Well this patina anyway. A couple of the original screws holding the head into the pot were missing, one'd been replaced with a different shape and size screw the other was just left missing, the remaining six were all damaged and rusty. I decided to replaced eight.

 The originals were small imperial slotted self tapping screws, although I identified the thread I forget what they were -I certainly couldn't find any identical replacements online. Eventually I found a company called Model Fixings who seem to specialise in model helicopter bits who had a huge range of tiny screws. I ordered a pack of No2 Slot Countersunk Self Tapping 9.5mm screws in Stainless Steel.

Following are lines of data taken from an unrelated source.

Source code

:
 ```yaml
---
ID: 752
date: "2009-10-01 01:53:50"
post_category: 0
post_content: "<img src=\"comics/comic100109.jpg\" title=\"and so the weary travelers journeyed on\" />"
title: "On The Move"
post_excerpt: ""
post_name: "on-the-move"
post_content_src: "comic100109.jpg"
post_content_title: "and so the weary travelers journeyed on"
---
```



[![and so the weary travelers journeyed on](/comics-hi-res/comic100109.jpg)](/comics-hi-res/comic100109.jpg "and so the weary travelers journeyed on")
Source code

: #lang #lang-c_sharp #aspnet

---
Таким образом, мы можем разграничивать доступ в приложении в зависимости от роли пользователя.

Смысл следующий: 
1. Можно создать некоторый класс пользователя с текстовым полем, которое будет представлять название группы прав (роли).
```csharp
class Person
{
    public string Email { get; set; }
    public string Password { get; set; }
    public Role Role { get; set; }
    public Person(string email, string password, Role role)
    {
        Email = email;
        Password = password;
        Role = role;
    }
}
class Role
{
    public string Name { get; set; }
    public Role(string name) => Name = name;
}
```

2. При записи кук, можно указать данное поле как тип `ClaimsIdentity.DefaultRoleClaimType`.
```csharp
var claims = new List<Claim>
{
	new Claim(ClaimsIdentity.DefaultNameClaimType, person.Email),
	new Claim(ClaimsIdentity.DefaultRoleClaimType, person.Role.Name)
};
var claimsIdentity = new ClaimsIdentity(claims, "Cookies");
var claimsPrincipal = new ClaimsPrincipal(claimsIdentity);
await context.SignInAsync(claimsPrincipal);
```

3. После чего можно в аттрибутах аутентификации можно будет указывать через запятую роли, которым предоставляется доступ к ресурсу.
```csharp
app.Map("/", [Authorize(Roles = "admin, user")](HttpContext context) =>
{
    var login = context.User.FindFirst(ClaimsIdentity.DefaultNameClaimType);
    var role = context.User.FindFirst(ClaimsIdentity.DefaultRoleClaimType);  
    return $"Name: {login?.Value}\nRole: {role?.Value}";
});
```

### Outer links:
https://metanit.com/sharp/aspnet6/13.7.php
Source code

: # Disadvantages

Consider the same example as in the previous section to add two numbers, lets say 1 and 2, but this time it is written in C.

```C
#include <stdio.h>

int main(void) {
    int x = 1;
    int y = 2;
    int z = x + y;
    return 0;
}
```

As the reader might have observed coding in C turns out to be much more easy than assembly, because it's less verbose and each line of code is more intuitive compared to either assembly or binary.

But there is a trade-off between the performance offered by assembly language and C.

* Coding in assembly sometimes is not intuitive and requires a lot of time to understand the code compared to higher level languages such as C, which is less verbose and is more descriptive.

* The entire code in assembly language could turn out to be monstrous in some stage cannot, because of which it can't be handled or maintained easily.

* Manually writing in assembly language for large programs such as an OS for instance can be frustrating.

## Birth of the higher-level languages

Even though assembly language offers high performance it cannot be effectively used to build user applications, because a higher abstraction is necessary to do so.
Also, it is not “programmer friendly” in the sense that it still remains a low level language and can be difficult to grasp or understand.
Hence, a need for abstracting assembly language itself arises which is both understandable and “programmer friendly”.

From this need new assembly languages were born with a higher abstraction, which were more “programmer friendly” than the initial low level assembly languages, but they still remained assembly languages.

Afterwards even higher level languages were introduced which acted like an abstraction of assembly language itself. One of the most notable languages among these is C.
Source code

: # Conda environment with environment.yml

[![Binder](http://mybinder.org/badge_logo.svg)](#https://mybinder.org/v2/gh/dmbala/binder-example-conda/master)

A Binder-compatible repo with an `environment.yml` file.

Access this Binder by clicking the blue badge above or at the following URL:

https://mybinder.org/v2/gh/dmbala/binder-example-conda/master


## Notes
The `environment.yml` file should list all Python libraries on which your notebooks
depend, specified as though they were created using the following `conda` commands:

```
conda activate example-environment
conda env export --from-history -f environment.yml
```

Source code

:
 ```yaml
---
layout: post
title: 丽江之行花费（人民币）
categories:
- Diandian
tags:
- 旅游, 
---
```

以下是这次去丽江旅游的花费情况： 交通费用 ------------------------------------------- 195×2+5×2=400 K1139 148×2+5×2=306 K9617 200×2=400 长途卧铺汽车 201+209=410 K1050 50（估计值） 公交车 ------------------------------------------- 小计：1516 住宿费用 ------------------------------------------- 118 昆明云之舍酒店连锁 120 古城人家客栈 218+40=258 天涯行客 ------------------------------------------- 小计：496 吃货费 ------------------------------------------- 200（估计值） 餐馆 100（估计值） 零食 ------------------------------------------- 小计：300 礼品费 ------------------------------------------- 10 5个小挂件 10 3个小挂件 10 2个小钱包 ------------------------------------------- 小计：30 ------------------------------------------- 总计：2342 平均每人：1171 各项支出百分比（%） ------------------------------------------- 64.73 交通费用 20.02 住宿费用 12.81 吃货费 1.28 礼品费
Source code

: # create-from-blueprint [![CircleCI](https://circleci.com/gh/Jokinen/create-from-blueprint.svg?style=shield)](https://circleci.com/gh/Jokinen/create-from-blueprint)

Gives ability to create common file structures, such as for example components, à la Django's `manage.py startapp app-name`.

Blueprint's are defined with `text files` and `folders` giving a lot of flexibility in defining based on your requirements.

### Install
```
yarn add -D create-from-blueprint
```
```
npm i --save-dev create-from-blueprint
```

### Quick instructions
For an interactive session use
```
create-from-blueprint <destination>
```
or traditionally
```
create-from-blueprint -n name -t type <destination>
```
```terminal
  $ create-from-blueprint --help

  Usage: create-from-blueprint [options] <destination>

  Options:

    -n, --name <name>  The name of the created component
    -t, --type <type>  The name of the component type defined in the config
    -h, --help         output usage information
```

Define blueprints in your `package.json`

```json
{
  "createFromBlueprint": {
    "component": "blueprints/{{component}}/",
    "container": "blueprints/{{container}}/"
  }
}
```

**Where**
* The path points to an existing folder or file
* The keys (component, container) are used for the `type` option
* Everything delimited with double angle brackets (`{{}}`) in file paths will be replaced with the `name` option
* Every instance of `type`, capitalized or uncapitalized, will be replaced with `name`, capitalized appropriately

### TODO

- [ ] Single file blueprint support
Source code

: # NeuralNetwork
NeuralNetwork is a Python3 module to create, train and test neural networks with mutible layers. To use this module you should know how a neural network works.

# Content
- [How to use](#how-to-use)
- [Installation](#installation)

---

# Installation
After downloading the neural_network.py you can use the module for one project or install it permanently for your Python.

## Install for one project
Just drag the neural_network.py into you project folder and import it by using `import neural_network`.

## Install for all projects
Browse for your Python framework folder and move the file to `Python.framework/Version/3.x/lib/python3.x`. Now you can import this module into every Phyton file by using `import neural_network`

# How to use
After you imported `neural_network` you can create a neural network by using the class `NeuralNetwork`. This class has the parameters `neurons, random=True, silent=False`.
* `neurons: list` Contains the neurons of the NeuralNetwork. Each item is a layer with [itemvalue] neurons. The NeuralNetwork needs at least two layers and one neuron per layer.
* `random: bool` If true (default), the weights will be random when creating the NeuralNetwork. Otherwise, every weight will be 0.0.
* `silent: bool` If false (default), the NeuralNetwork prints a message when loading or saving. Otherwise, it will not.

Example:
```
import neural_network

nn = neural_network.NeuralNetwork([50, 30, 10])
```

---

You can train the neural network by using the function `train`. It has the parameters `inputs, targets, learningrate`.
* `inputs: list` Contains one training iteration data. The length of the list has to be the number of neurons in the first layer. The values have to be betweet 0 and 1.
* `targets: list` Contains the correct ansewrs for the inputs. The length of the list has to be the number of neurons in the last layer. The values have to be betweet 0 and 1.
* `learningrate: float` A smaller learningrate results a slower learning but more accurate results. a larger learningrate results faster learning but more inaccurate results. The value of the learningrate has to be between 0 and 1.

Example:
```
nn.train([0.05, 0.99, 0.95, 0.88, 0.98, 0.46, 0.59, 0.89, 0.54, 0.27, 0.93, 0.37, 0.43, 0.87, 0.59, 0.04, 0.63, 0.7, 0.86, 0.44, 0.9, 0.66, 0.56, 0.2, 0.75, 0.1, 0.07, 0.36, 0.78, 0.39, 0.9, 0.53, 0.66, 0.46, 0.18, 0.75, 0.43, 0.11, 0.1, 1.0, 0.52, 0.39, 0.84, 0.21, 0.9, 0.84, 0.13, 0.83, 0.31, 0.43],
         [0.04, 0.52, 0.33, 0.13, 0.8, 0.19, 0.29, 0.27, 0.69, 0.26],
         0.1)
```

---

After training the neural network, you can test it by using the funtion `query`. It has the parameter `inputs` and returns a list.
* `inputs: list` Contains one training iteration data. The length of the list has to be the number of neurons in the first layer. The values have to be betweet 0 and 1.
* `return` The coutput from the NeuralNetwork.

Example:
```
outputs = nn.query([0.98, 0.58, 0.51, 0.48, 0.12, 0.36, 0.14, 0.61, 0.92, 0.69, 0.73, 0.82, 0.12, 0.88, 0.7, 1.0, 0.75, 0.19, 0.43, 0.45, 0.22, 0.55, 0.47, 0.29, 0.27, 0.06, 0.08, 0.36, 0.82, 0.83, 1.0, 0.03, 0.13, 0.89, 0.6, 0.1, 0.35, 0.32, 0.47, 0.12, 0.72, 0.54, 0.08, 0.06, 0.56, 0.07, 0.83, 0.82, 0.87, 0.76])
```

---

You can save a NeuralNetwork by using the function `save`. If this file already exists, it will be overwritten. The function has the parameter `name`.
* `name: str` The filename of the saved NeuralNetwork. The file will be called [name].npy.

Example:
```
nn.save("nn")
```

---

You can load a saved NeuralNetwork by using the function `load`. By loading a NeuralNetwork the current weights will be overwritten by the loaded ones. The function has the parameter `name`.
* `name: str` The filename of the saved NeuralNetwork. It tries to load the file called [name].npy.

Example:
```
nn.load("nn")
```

A couple of days later a bag of 100 shiny bright wood screws came through my letterbox. They looked to be about the right size. Just one problem though: the old screws being, probably predating stainless steel, were blackened by time rather than bright silver.

To keep the instrument looking authentic I'd have to patinate the new screws -or their heads anyway, the threads will be hidden in the wood so won't matter. Stainless Steel, unsurprisingly, is difficult stuff to mark. There's probably patinating, darkening and etching solutions that'd work but I didn't have any of those. What I did have was some drain cleaner and a gas hob. I was pretty sure I could do something with those.

 First up I mixed a strong lye solution in a jar. If you're making lye (Caustic Soda in Water) always add the Caustic Soda to the water and bear in mind it's going to get pretty hot. It also gives off Hydrogen gas. Dangerous stuff and to cover my back in case some avid internet reader burns their house down I suggest nobody actually does this.


Using pliers to hold a screw head into the gas flame I heated the head to red hot


Then dipped it into the lye. Actually bearing in mind this solution is chucking out Hydrogen gas which has an autoignition point of about 536 degrees Celcius and red hot metal is probably at least 500 degrees Celcius I let it cool from red before dunking it into the lye -I think the metal pliers worked as a heatsink anyway so it only took a second or two.

I then returned the screw head to the flame, dunked it back into the solution agains and repeated the process a few more times then let it cool. When I'd done the same thing to 8 screws I dropped them in a sink of water and cleaned off the baked on Caustic Soda with a scrubbing brush. I figured with enough water it'd be too diluted to burn my fingers too badly -gloves might've been a good idea but it went okay.

The picture below shows the 8 newly patinated stainless steel screws. The shiny one is a spare stainless steel screw looking how the others had originally and the three on the right are some of the old aged screws.